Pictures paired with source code
────────────────

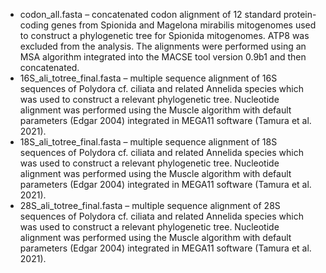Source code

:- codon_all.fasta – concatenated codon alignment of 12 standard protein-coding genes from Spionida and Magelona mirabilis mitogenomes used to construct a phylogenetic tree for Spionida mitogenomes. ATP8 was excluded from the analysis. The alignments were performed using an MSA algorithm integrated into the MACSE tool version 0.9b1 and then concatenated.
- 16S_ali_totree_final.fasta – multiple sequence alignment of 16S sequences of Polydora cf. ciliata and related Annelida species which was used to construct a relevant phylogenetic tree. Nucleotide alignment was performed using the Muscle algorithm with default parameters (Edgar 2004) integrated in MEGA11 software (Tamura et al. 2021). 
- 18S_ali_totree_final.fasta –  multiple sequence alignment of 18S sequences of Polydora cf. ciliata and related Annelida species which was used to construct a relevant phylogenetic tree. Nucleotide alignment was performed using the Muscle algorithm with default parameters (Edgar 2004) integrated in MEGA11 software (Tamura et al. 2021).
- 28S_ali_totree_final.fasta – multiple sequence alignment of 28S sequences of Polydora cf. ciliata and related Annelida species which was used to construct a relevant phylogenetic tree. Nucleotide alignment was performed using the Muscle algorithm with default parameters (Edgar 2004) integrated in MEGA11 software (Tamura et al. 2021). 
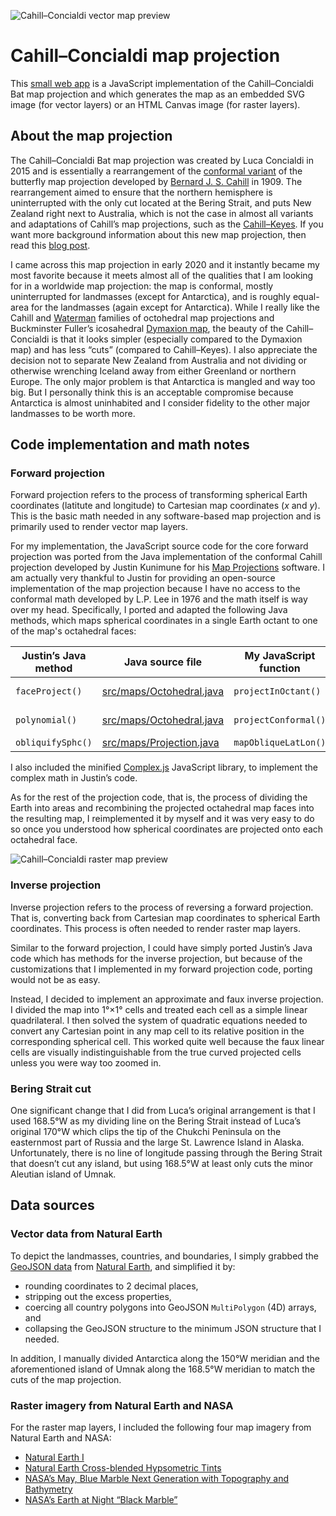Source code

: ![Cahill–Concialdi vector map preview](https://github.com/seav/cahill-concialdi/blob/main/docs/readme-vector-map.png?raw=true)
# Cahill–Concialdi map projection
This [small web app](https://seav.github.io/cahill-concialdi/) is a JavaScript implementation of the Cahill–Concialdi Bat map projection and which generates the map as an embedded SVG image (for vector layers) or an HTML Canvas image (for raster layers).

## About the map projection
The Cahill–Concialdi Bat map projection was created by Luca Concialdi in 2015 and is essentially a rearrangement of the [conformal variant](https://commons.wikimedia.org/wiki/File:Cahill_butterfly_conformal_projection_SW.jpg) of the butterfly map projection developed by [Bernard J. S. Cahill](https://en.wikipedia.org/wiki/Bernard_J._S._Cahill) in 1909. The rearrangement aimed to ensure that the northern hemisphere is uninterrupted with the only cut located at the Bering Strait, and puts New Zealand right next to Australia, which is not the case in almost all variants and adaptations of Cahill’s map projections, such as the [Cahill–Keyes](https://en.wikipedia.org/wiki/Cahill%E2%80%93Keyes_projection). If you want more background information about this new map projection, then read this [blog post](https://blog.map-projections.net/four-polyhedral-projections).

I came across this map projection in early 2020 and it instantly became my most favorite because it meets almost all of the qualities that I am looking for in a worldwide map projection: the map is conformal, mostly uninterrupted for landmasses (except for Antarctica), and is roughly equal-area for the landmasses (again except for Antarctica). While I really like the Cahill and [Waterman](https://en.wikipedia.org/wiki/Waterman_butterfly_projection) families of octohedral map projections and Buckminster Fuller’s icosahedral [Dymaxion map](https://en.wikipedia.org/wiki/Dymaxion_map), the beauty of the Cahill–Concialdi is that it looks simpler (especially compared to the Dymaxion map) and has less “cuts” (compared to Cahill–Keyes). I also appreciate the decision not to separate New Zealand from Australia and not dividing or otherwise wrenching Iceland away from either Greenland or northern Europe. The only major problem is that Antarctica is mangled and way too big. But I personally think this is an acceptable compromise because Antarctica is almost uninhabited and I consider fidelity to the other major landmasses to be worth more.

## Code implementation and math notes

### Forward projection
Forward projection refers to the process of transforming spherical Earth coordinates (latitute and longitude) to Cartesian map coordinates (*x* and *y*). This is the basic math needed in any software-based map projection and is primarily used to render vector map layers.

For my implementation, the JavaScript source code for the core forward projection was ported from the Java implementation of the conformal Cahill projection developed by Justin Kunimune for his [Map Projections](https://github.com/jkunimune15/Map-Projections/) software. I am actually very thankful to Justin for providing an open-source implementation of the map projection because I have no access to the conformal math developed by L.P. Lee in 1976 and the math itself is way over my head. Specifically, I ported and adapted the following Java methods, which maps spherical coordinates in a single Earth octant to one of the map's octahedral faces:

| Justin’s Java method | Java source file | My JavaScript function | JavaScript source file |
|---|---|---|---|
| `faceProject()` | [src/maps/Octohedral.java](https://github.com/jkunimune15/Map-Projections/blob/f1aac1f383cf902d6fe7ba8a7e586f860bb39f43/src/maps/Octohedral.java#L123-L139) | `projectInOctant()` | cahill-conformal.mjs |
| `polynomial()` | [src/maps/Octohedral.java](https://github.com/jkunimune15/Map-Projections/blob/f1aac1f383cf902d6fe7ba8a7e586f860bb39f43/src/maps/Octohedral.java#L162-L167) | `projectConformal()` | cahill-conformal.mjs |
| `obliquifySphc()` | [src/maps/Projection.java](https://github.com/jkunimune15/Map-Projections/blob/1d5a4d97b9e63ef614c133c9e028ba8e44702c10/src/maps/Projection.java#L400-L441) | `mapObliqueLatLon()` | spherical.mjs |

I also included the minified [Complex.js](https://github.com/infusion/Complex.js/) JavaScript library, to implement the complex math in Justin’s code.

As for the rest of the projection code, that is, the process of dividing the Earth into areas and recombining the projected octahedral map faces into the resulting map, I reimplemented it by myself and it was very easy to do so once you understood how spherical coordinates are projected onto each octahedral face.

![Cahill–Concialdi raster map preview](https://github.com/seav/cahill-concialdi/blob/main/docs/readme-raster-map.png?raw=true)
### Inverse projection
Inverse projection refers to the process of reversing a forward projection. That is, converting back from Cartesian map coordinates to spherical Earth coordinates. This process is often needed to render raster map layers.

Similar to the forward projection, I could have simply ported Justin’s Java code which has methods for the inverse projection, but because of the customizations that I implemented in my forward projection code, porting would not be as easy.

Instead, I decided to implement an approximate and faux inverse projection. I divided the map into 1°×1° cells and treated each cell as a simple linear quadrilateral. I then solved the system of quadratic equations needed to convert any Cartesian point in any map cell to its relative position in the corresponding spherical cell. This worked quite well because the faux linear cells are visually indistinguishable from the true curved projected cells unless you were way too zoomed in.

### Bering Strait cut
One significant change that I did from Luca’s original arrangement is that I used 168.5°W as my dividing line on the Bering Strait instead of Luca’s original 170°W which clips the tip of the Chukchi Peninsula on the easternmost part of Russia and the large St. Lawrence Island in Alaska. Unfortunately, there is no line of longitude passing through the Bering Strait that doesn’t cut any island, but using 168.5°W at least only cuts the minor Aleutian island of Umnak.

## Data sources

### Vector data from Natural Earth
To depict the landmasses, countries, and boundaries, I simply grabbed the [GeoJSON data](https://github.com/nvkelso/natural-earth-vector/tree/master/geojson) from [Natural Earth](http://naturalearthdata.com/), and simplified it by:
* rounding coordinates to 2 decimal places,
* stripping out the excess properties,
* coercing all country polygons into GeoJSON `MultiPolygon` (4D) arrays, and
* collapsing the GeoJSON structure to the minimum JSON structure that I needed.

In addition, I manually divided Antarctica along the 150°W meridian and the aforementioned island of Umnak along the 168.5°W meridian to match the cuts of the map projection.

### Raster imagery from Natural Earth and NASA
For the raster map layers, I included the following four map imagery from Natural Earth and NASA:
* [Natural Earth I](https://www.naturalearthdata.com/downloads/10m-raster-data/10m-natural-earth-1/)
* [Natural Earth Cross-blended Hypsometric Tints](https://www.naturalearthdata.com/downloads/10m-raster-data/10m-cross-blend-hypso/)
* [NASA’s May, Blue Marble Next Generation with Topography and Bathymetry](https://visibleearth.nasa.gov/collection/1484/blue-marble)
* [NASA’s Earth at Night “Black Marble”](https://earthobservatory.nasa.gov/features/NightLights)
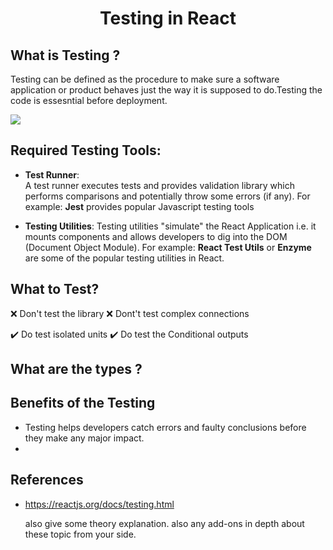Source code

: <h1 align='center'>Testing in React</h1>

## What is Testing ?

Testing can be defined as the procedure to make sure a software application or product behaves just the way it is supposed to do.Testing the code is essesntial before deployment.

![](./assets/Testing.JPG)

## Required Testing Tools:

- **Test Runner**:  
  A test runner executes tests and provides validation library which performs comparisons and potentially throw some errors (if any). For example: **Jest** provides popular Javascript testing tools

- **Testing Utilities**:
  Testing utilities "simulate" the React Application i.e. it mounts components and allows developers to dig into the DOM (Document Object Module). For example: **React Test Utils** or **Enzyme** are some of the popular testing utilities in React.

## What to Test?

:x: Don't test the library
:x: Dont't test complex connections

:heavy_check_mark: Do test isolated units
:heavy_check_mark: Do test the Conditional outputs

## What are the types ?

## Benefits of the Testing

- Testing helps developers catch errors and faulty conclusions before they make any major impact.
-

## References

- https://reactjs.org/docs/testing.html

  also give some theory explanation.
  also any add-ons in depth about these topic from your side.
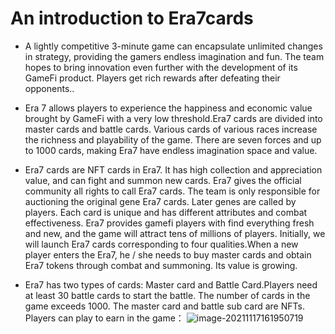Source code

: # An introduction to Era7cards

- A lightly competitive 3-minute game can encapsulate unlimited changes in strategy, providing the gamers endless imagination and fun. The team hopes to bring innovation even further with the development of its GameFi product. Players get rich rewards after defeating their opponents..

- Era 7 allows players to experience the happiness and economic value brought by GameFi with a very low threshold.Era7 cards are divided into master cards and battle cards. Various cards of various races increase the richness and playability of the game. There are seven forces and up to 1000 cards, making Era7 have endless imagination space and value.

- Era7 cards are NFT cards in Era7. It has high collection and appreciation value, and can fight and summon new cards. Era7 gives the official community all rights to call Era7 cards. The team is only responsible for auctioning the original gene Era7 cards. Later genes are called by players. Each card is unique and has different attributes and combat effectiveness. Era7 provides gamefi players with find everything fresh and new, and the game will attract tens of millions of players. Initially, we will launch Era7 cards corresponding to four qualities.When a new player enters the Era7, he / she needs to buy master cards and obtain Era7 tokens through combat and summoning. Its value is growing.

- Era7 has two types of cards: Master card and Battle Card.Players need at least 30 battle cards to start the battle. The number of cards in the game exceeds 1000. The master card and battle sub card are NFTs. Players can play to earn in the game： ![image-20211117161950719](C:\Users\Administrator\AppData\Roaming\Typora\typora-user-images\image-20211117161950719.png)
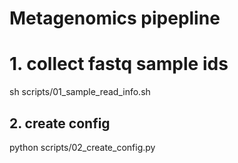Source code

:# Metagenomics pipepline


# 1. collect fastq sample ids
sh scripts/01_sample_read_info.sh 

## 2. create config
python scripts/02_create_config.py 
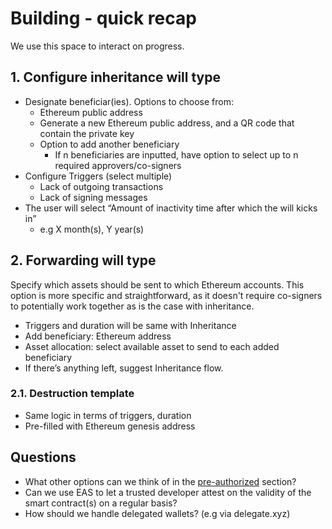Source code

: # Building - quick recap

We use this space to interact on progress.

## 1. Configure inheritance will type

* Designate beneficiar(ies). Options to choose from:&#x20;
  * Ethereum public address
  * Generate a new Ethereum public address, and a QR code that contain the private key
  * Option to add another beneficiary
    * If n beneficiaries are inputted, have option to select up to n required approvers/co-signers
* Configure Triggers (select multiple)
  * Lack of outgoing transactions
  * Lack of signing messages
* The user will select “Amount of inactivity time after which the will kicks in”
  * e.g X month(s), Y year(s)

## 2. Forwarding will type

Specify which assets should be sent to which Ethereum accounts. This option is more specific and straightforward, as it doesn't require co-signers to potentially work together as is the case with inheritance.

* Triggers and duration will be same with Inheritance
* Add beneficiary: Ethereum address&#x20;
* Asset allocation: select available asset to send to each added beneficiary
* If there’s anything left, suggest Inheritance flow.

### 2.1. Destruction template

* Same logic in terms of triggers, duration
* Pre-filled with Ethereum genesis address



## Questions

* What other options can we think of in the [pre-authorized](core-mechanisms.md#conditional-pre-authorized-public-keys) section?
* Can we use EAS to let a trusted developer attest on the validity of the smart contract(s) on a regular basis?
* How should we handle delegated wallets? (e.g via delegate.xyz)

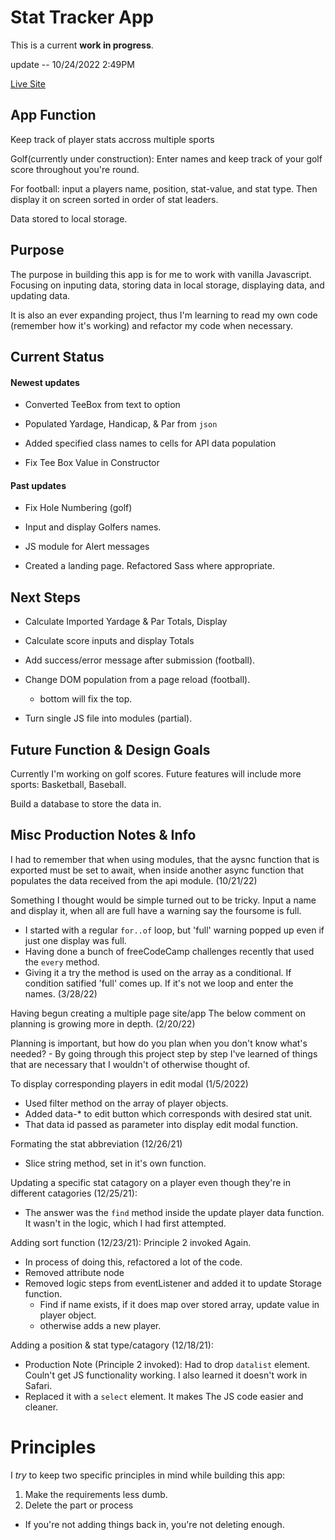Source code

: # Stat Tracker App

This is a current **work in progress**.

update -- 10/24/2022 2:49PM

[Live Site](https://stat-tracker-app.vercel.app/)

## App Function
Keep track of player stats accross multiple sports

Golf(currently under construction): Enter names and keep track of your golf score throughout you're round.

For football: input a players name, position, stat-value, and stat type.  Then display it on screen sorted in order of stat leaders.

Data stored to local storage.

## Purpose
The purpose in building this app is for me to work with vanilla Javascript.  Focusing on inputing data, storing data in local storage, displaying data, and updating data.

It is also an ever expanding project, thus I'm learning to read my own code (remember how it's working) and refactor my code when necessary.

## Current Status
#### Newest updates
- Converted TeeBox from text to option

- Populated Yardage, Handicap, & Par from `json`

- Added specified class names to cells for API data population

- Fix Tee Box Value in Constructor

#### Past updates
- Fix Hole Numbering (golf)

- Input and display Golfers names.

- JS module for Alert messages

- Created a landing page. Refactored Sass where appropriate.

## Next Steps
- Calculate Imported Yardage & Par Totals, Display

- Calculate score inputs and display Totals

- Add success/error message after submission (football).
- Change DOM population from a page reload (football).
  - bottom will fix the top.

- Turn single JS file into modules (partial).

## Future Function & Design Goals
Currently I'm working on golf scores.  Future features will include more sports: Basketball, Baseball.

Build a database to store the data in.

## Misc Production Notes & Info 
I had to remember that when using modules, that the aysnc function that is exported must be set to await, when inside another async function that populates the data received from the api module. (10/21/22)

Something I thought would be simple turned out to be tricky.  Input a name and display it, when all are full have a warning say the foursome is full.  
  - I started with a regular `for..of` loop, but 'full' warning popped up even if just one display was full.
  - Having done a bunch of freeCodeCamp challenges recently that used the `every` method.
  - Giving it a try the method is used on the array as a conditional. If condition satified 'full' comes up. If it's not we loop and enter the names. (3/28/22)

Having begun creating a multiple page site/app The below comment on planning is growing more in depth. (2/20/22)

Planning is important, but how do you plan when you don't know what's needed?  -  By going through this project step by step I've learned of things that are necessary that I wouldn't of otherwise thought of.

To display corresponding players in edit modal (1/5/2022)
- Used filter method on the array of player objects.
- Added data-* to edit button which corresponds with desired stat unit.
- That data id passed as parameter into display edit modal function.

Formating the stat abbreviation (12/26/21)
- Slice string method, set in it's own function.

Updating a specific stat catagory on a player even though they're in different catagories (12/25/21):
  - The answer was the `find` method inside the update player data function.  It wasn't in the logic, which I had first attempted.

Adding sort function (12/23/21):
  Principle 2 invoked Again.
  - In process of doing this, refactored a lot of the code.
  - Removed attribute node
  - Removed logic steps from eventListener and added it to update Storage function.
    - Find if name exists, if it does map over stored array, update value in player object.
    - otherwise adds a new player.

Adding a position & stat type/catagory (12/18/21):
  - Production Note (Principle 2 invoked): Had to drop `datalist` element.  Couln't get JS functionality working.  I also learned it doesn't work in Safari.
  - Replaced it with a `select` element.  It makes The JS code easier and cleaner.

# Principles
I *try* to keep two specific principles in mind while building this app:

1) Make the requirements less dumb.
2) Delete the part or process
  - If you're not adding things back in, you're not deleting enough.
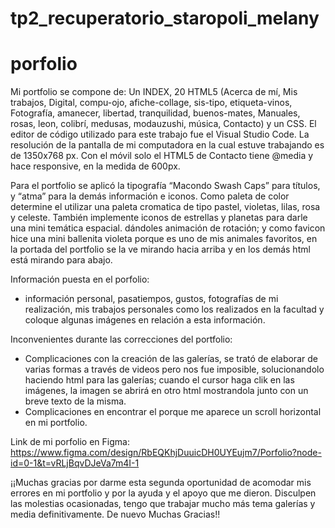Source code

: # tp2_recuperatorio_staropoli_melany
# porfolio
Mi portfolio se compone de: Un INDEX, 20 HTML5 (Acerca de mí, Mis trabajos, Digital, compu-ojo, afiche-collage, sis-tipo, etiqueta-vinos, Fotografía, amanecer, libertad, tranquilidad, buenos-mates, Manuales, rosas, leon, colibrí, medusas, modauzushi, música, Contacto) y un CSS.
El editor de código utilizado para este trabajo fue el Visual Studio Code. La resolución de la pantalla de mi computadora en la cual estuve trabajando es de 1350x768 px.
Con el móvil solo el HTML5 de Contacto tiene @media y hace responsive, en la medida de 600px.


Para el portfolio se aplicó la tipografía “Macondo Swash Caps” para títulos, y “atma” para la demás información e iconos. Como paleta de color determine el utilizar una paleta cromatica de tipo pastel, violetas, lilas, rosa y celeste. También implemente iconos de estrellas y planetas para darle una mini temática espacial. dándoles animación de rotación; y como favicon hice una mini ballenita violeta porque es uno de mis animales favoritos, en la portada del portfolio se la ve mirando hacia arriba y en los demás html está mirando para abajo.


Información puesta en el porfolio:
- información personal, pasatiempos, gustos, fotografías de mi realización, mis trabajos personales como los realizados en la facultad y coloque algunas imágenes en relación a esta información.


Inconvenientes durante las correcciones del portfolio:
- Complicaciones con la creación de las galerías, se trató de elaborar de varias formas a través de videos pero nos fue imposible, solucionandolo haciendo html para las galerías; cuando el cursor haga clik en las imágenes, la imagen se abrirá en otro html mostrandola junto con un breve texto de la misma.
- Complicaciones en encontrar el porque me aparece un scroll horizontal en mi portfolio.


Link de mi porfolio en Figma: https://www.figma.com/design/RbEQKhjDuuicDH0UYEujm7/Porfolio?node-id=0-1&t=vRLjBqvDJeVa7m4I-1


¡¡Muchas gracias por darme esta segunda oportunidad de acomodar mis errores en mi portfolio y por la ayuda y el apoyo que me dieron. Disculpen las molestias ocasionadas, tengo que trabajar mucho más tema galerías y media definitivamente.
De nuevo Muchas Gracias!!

────────────────

EXERCISE
Each line of the entries that contains the word "downloads" should be listed.

RESPONSE AREA
* [Natural Earth I](https://www.naturalearthdata.com/downloads/10m-raster-data/10m-natural-earth-1/)
* [Natural Earth Cross-blended Hypsometric Tints](https://www.naturalearthdata.com/downloads/10m-raster-data/10m-cross-blend-hypso/)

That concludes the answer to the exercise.